§ Exercise inputs:
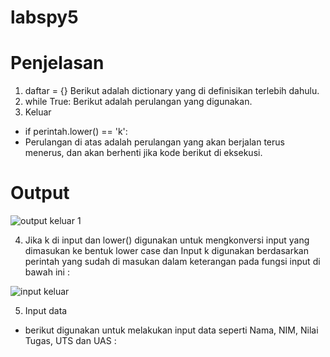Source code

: # labspy5
# Penjelasan
1. daftar = {} Berikut adalah dictionary yang di definisikan terlebih dahulu.
1. while True: Berikut adalah perulangan yang digunakan.
1. Keluar
* if perintah.lower() == 'k':
* Perulangan di atas adalah perulangan yang akan berjalan terus menerus, dan akan berhenti jika kode berikut di eksekusi.

# Output

![output keluar 1 ](https://user-images.githubusercontent.com/57259403/71641022-a5ccd500-2cc7-11ea-89d8-dccd1cb061e0.png)

4. Jika k di input dan lower() digunakan untuk mengkonversi input yang dimasukan ke bentuk lower case dan Input k digunakan berdasarkan perintah yang sudah di masukan dalam keterangan pada fungsi input di bawah ini :

![input keluar](https://user-images.githubusercontent.com/57259403/71641195-08bf6b80-2cca-11ea-8b64-a6c5c96901fc.png)

5. Input data
* berikut digunakan untuk melakukan input data seperti Nama, NIM, Nilai Tugas, UTS dan UAS :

§ Task instructions: What lines above contain "data"? Copy them out.

§ Result for this exercise:
5. Input data
* berikut digunakan untuk melakukan input data seperti Nama, NIM, Nilai Tugas, UTS dan UAS :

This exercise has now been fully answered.